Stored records
╭──

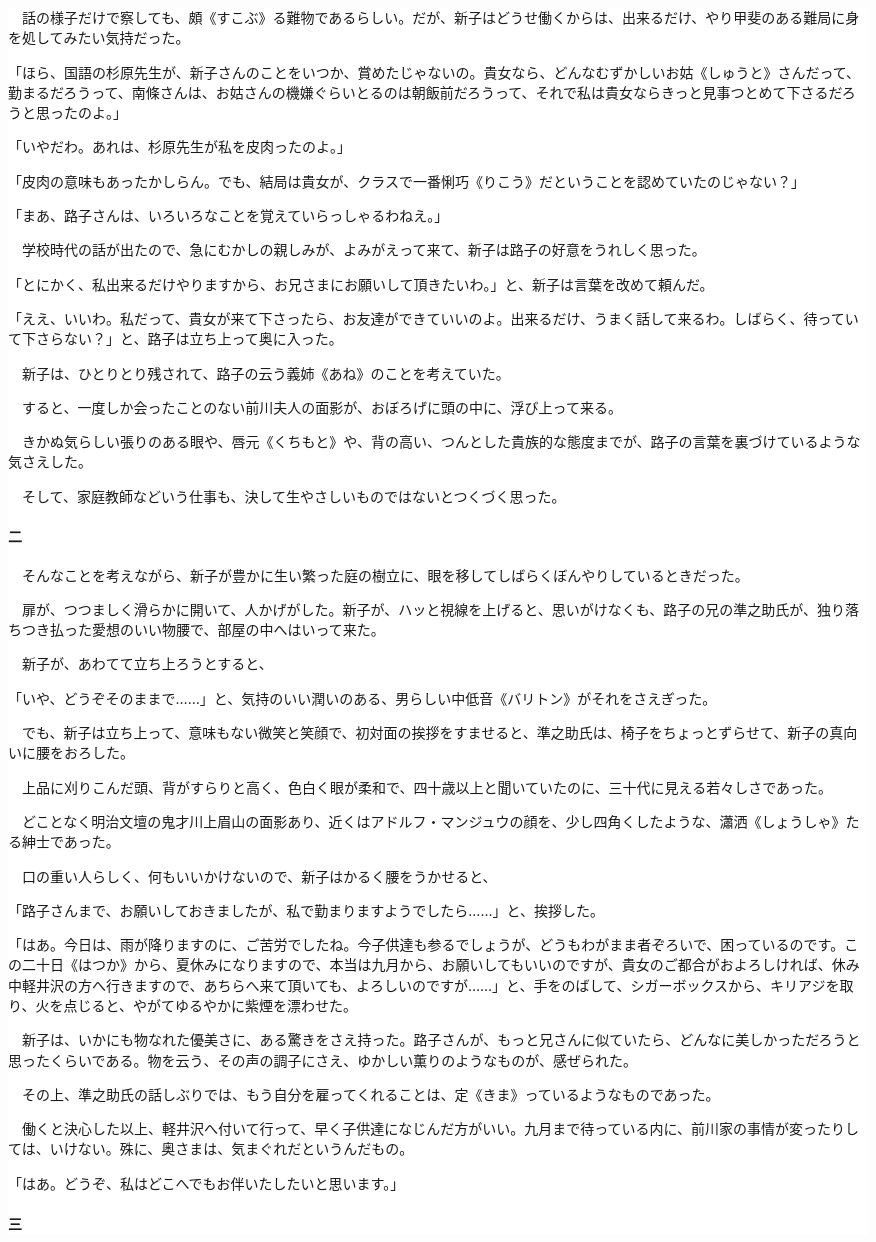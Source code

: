 　話の様子だけで察しても、頗《すこぶ》る難物であるらしい。だが、新子はどうせ働くからは、出来るだけ、やり甲斐のある難局に身を処してみたい気持だった。

「ほら、国語の杉原先生が、新子さんのことをいつか、賞めたじゃないの。貴女なら、どんなむずかしいお姑《しゅうと》さんだって、勤まるだろうって、南條さんは、お姑さんの機嫌ぐらいとるのは朝飯前だろうって、それで私は貴女ならきっと見事つとめて下さるだろうと思ったのよ。」

「いやだわ。あれは、杉原先生が私を皮肉ったのよ。」

「皮肉の意味もあったかしらん。でも、結局は貴女が、クラスで一番悧巧《りこう》だということを認めていたのじゃない？」

「まあ、路子さんは、いろいろなことを覚えていらっしゃるわねえ。」

　学校時代の話が出たので、急にむかしの親しみが、よみがえって来て、新子は路子の好意をうれしく思った。

「とにかく、私出来るだけやりますから、お兄さまにお願いして頂きたいわ。」と、新子は言葉を改めて頼んだ。

「ええ、いいわ。私だって、貴女が来て下さったら、お友達ができていいのよ。出来るだけ、うまく話して来るわ。しばらく、待っていて下さらない？」と、路子は立ち上って奥に入った。

　新子は、ひとりとり残されて、路子の云う義姉《あね》のことを考えていた。

　すると、一度しか会ったことのない前川夫人の面影が、おぼろげに頭の中に、浮び上って来る。

　きかぬ気らしい張りのある眼や、唇元《くちもと》や、背の高い、つんとした貴族的な態度までが、路子の言葉を裏づけているような気さえした。

　そして、家庭教師などいう仕事も、決して生やさしいものではないとつくづく思った。



#### 二




　そんなことを考えながら、新子が豊かに生い繁った庭の樹立に、眼を移してしばらくぼんやりしているときだった。

　扉が、つつましく滑らかに開いて、人かげがした。新子が、ハッと視線を上げると、思いがけなくも、路子の兄の準之助氏が、独り落ちつき払った愛想のいい物腰で、部屋の中へはいって来た。

　新子が、あわてて立ち上ろうとすると、

「いや、どうぞそのままで……」と、気持のいい潤いのある、男らしい中低音《バリトン》がそれをさえぎった。

　でも、新子は立ち上って、意味もない微笑と笑顔で、初対面の挨拶をすませると、準之助氏は、椅子をちょっとずらせて、新子の真向いに腰をおろした。

　上品に刈りこんだ頭、背がすらりと高く、色白く眼が柔和で、四十歳以上と聞いていたのに、三十代に見える若々しさであった。

　どことなく明治文壇の鬼才川上眉山の面影あり、近くはアドルフ・マンジュウの顔を、少し四角くしたような、瀟洒《しょうしゃ》たる紳士であった。

　口の重い人らしく、何もいいかけないので、新子はかるく腰をうかせると、

「路子さんまで、お願いしておきましたが、私で勤まりますようでしたら……」と、挨拶した。

「はあ。今日は、雨が降りますのに、ご苦労でしたね。今子供達も参るでしょうが、どうもわがまま者ぞろいで、困っているのです。この二十日《はつか》から、夏休みになりますので、本当は九月から、お願いしてもいいのですが、貴女のご都合がおよろしければ、休み中軽井沢の方へ行きますので、あちらへ来て頂いても、よろしいのですが……」と、手をのばして、シガーボックスから、キリアジを取り、火を点じると、やがてゆるやかに紫煙を漂わせた。

　新子は、いかにも物なれた優美さに、ある驚きをさえ持った。路子さんが、もっと兄さんに似ていたら、どんなに美しかっただろうと思ったくらいである。物を云う、その声の調子にさえ、ゆかしい薫りのようなものが、感ぜられた。

　その上、準之助氏の話しぶりでは、もう自分を雇ってくれることは、定《きま》っているようなものであった。

　働くと決心した以上、軽井沢へ付いて行って、早く子供達になじんだ方がいい。九月まで待っている内に、前川家の事情が変ったりしては、いけない。殊に、奥さまは、気まぐれだというんだもの。

「はあ。どうぞ、私はどこへでもお伴いたしたいと思います。」



#### 三
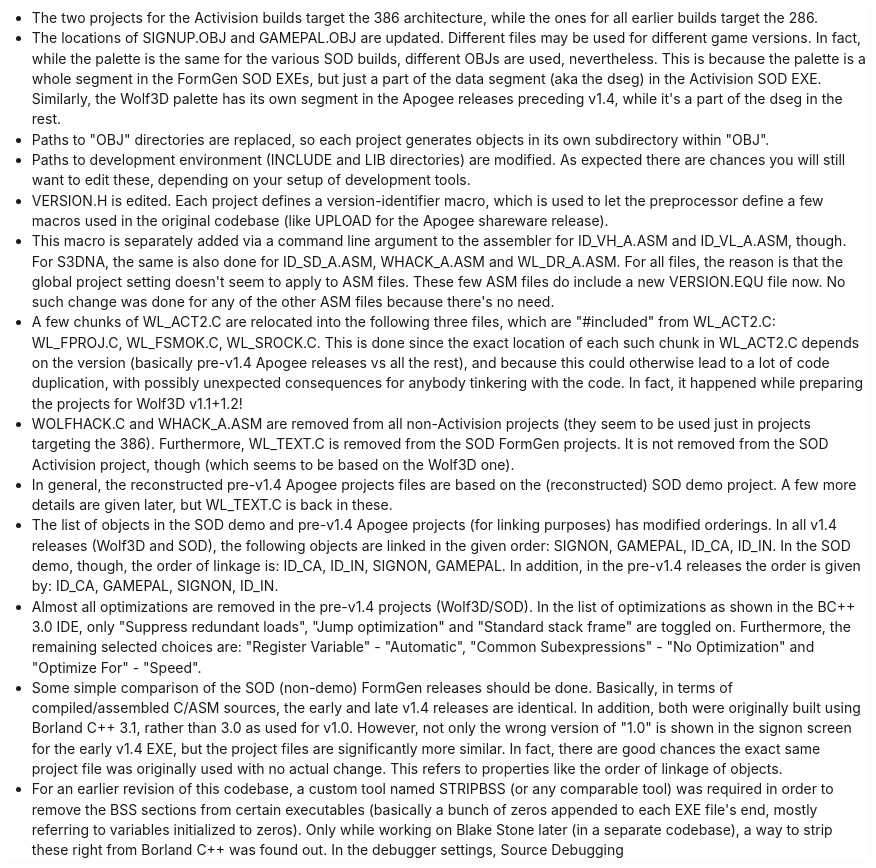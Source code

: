 - The two projects for the Activision builds target the 386 architecture,
while the ones for all earlier builds target the 286.
- The locations of SIGNUP.OBJ and GAMEPAL.OBJ are updated. Different files may
be used for different game versions. In fact, while the palette is the same for
the various SOD builds, different OBJs are used, nevertheless.
This is because the palette is a whole segment in the FormGen SOD EXEs,
but just a part of the data segment (aka the dseg) in the Activision SOD EXE.
Similarly, the Wolf3D palette has its own segment in the Apogee releases
preceding v1.4, while it's a part of the dseg in the rest.
- Paths to "OBJ" directories are replaced, so each project generates objects in
its own subdirectory within "OBJ".
- Paths to development environment (INCLUDE and LIB directories) are modified.
As expected there are chances you will still want to edit these, depending on
your setup of development tools.
- VERSION.H is edited. Each project defines a version-identifier macro,
which is used to let the preprocessor define a few macros used in the
original codebase (like UPLOAD for the Apogee shareware release).
- This macro is separately added via a command line argument to the assembler
for ID_VH_A.ASM and ID_VL_A.ASM, though. For S3DNA, the same is also done
for ID_SD_A.ASM, WHACK_A.ASM and WL_DR_A.ASM. For all files, the reason
is that the global project setting doesn't seem to apply to ASM files.
These few ASM files do include a new VERSION.EQU file now. No such change
was done for any of the other ASM files because there's no need.
- A few chunks of WL_ACT2.C are relocated into the following three files, which
are "#included" from WL_ACT2.C: WL_FPROJ.C, WL_FSMOK.C, WL_SROCK.C.
This is done since the exact location of each such chunk in WL_ACT2.C
depends on the version (basically pre-v1.4 Apogee releases vs all the rest),
and because this could otherwise lead to a lot of code duplication, with
possibly unexpected consequences for anybody tinkering with the code.
In fact, it happened while preparing the projects for Wolf3D v1.1+1.2!
- WOLFHACK.C and WHACK_A.ASM are removed from all non-Activision projects
(they seem to be used just in projects targeting the 386). Furthermore,
WL_TEXT.C is removed from the SOD FormGen projects. It is not removed from the
SOD Activision project, though (which seems to be based on the Wolf3D one).
- In general, the reconstructed pre-v1.4 Apogee projects files are based on the
(reconstructed) SOD demo project. A few more details are given later, but
WL_TEXT.C is back in these.
- The list of objects in the SOD demo and pre-v1.4 Apogee projects
(for linking purposes) has modified orderings. In all v1.4 releases
(Wolf3D and SOD), the following objects are linked in the given order:
SIGNON, GAMEPAL, ID_CA, ID_IN. In the SOD demo, though, the order of linkage
is: ID_CA, ID_IN, SIGNON, GAMEPAL. In addition, in the pre-v1.4 releases the
order is given by: ID_CA, GAMEPAL, SIGNON, ID_IN.
- Almost all optimizations are removed in the pre-v1.4 projects (Wolf3D/SOD).
In the list of optimizations as shown in the BC++ 3.0 IDE,
only "Suppress redundant loads", "Jump optimization" and "Standard stack frame"
are toggled on. Furthermore, the remaining selected choices are:
"Register Variable" - "Automatic", "Common Subexpressions" - "No Optimization"
and "Optimize For" - "Speed".
- Some simple comparison of the SOD (non-demo) FormGen releases should be
done. Basically, in terms of compiled/assembled C/ASM sources, the early
and late v1.4 releases are identical. In addition, both were originally
built using Borland C++ 3.1, rather than 3.0 as used for v1.0. However,
not only the wrong version of "1.0" is shown in the signon screen for
the early v1.4 EXE, but the project files are significantly more similar.
In fact, there are good chances the exact same project file
was originally used with no actual change. This refers
to properties like the order of linkage of objects.
- For an earlier revision of this codebase, a custom tool named STRIPBSS
(or any comparable tool) was required in order to remove the BSS sections from
certain executables (basically a bunch of zeros appended to each EXE file's
end, mostly referring to variables initialized to zeros). Only while working
on Blake Stone later (in a separate codebase), a way to strip these right
from Borland C++ was found out. In the debugger settings, Source Debugging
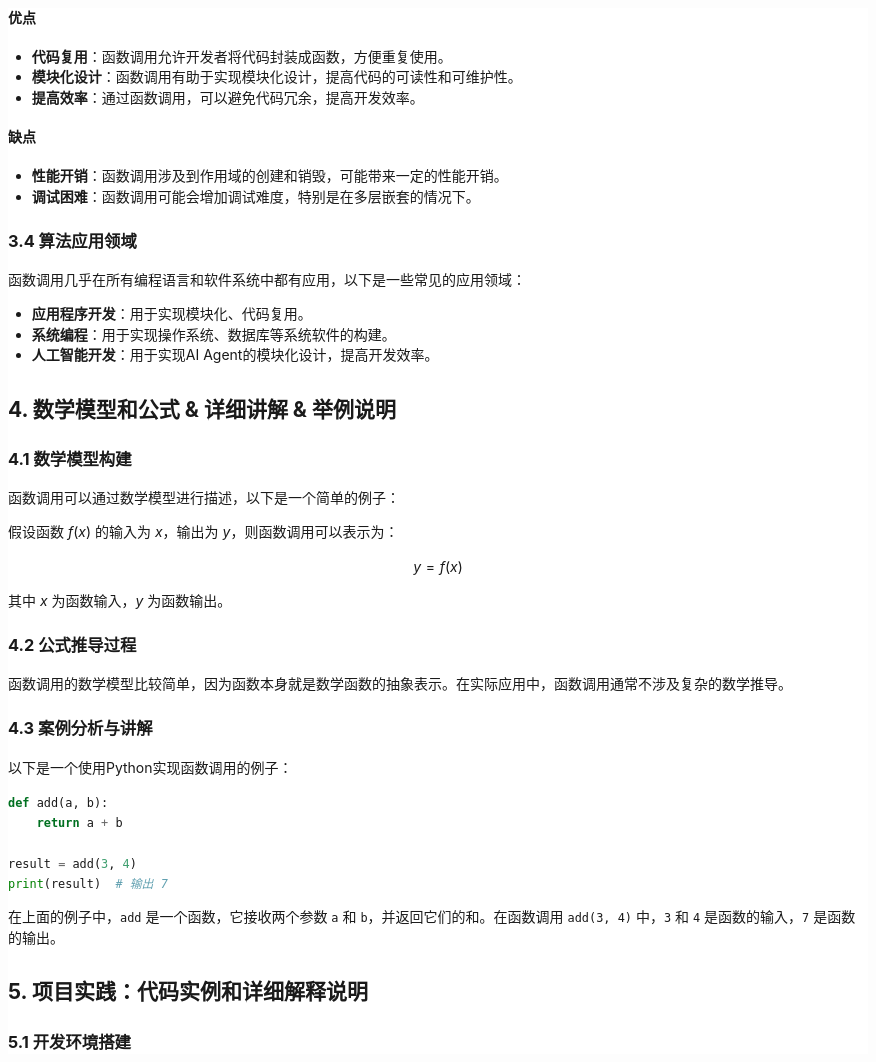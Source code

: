 #### 优点

- **代码复用**：函数调用允许开发者将代码封装成函数，方便重复使用。
- **模块化设计**：函数调用有助于实现模块化设计，提高代码的可读性和可维护性。
- **提高效率**：通过函数调用，可以避免代码冗余，提高开发效率。

#### 缺点

- **性能开销**：函数调用涉及到作用域的创建和销毁，可能带来一定的性能开销。
- **调试困难**：函数调用可能会增加调试难度，特别是在多层嵌套的情况下。

### 3.4 算法应用领域

函数调用几乎在所有编程语言和软件系统中都有应用，以下是一些常见的应用领域：

- **应用程序开发**：用于实现模块化、代码复用。
- **系统编程**：用于实现操作系统、数据库等系统软件的构建。
- **人工智能开发**：用于实现AI Agent的模块化设计，提高开发效率。

## 4. 数学模型和公式 & 详细讲解 & 举例说明

### 4.1 数学模型构建

函数调用可以通过数学模型进行描述，以下是一个简单的例子：

假设函数 $f(x)$ 的输入为 $x$，输出为 $y$，则函数调用可以表示为：

$$
y = f(x)
$$

其中 $x$ 为函数输入，$y$ 为函数输出。

### 4.2 公式推导过程

函数调用的数学模型比较简单，因为函数本身就是数学函数的抽象表示。在实际应用中，函数调用通常不涉及复杂的数学推导。

### 4.3 案例分析与讲解

以下是一个使用Python实现函数调用的例子：

```python
def add(a, b):
    return a + b

result = add(3, 4)
print(result)  # 输出 7
```

在上面的例子中，`add` 是一个函数，它接收两个参数 `a` 和 `b`，并返回它们的和。在函数调用 `add(3, 4)` 中，`3` 和 `4` 是函数的输入，`7` 是函数的输出。

## 5. 项目实践：代码实例和详细解释说明

### 5.1 开发环境搭建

╰──

BRIEF: Only lines that include "linkage" belong in the answer; return them from the entries above.

WRITTEN ANSWER:
SIGNON, GAMEPAL, ID_CA, ID_IN. In the SOD demo, though, the order of linkage
to properties like the order of linkage of objects.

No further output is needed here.